Returns a summary for a group.

Path Parameters

Headers

{
  "id": 1,
  "name": "Example Group",
  "modified_date": "2018-10-08T15:56:13.790016Z",
  "num_targets": 2
}

{
  "message": "Group not found",
  "success": false,
  "data": null
}

It may be the case that you just want the number of members in a group, not necessarily the full member details. This API endpoint returns a summary for a group.
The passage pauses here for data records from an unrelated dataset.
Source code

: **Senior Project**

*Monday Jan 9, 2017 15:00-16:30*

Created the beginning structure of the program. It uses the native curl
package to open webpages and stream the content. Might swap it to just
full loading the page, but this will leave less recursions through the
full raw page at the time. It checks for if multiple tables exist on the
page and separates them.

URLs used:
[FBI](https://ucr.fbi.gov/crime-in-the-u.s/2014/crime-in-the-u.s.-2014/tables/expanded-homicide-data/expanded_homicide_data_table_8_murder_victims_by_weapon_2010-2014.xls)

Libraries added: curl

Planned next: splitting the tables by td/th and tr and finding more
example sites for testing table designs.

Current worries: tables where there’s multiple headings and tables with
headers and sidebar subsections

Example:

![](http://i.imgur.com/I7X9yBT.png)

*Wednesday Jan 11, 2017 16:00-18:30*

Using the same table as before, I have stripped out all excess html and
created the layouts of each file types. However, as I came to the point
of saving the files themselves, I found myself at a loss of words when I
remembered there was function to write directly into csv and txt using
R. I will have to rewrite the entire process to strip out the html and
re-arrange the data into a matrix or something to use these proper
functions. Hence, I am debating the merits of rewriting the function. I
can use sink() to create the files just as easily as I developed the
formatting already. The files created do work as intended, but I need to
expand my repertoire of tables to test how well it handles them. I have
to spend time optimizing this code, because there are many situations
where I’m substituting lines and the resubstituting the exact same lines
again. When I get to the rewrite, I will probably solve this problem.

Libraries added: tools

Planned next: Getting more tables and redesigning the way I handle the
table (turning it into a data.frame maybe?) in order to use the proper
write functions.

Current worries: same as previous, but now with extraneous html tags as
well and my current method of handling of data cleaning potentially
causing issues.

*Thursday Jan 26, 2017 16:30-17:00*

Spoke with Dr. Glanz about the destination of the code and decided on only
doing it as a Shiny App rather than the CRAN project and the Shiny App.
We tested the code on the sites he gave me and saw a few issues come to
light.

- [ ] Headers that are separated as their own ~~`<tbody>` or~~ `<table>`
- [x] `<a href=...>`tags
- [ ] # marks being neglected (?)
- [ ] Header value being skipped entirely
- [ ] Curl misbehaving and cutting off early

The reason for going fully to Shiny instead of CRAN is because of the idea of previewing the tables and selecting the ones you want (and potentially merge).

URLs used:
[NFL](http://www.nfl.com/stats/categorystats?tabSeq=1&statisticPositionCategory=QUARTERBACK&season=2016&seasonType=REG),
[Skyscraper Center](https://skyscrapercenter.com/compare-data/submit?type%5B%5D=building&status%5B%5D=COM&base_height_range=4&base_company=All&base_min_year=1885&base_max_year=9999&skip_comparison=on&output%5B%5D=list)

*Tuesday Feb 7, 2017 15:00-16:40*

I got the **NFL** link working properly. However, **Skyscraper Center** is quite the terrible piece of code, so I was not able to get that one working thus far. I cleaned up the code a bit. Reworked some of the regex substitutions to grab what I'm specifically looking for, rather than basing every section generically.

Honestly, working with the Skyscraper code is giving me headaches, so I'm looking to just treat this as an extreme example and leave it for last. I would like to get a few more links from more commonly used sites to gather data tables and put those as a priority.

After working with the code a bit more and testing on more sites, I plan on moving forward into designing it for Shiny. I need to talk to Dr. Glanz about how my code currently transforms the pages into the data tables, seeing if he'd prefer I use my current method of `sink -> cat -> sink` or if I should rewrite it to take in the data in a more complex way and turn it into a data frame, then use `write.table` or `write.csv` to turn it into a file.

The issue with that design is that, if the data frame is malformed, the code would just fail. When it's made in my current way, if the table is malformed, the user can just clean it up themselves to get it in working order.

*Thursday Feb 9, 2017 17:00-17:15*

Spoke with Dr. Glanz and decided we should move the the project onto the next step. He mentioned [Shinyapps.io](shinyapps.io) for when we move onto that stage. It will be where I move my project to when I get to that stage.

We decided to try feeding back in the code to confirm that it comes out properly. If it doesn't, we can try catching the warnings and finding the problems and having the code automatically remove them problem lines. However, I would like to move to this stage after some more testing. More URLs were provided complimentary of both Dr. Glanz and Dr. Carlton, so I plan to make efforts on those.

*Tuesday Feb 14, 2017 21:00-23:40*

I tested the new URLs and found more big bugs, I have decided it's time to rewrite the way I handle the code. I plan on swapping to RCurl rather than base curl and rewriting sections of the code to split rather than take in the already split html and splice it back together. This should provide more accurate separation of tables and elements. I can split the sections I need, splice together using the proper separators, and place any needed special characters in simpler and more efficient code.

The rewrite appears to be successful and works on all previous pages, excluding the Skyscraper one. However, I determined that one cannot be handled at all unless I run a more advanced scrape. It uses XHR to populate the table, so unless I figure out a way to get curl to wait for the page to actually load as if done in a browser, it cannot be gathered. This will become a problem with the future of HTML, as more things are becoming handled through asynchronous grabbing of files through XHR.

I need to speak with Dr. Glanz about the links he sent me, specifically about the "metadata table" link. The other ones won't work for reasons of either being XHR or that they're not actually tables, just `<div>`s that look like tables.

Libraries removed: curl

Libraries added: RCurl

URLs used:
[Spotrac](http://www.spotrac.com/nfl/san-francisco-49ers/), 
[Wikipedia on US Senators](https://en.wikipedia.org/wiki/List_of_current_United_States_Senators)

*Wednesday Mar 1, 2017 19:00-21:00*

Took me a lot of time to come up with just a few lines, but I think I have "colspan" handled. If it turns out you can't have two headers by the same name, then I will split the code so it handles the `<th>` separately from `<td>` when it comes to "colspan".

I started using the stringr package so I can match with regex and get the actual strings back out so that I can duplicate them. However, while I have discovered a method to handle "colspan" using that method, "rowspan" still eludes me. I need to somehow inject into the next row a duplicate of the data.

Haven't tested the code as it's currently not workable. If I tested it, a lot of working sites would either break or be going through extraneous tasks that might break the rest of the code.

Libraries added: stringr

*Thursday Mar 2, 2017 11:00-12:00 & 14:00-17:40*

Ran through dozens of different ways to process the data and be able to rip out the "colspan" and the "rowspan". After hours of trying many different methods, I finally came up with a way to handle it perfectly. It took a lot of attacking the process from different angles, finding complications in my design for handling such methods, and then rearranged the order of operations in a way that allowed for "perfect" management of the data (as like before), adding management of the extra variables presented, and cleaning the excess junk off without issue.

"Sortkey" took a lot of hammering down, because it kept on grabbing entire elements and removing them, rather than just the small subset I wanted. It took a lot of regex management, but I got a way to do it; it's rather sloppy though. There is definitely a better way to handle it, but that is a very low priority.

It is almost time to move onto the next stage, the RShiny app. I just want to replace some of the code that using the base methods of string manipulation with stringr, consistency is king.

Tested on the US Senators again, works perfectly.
Returns a 404 error if no group is found with the provided ID.

Create Group

POST https://localhost:3333/api/groups/

Creates a new group.

Headers

Request Body

{
  "id": 1,
  "name": "Example Group",
  "modified_date": "2018-10-08T15:56:13.790016Z",
  "targets": [
    {
      "email": "user@example.com",
      "first_name": "Example",
      "last_name": "User",
      "position": ""
    },
    {
      "email": "foo@bar.com",
      "first_name": "Foo",
      "last_name": "Bar",
      "position": ""
    }
  ]
}

{
  "message": "Group name not specified",
  "success": false,
  "data": null
}

When creating a new group, you must specify a unique name, as well as a list of targets. Here's an example request body:

{
    "name": "Example Group",
    "targets": [
    {
        "email": "user@example.com",
        "first_name": "Example",
        "last_name": "User",
        "position": ""
    },
    {
        "email": "foo@bar.com",
        "first_name": "Foo",
        "last_name": "Bar",
        "position": ""
    }
    ]
}

Modify Group

PUT https://localhost:3333/api/groups/:id

Modifies a group.

Path Parameters

Headers

Request Body

{
  "id": 1,
  "name": "Example Modified Group",
  "modified_date": "2018-10-08T15:56:13.790016Z",
  "targets": [
    {
      "email": "foo@bar.com",
      "first_name": "Foo",
      "last_name": "Bar",
      "position": ""
    }
  ]
}

{
  "message": "Group not found",
  "success": false,
  "data": null
}

This API endpoint allows you to modify an existing group. The request must include the complete group JSON, not just the fields you're wanting to update. This means that you need to include the matching id field. Here's an example request:

{
    "id": 1,
    "name": "Example Modified Go",
    "targets": [
    {
        "email": "foo@bar.com",
        "first_name": "Foo",
        "last_name": "Bar",
        "position": ""
    }
    ]
}

Returns a 404 if no group is found with the provided ID.

Delete Group

DELETE https://localhost:3333/api/groups/:id

Deletes a group

Path Parameters

Headers

{
  "message": "Group deleted successfully!",
  "success": true,
  "data": null
}

{
  "message": "Group not found",
  "success": false,
  "data": null
}

Returns a 404 error if no group is found with the provided ID.

Import Group

POST https://localhost:3333/api/import/group

Reads and parses a CSV, returning data that can be used to create a group.

Headers

Request Body

[
  {
    "email": "foobar@example.com",
    "first_name": "Example",
    "last_name": "User",
    "position": "Systems Administrator"
  },
  {
    "email": "johndoe@example.com",
    "first_name": "John",
    "last_name": "Doe",
    "position": "CEO"
  }
]

This API endpoint allows you to upload a CSV, returning a list of group targets. For example, you can use the following curl command to upload the CSV:

curl -k https://localhost:3333/api/import/group -XPOST \
    -F "file=@group_template.csv" \
    -H "Authorization: Bearer 0123456789abcdef"

The results of this API endpoint can be used as the targets parameter in a call to the Create Group endpoint.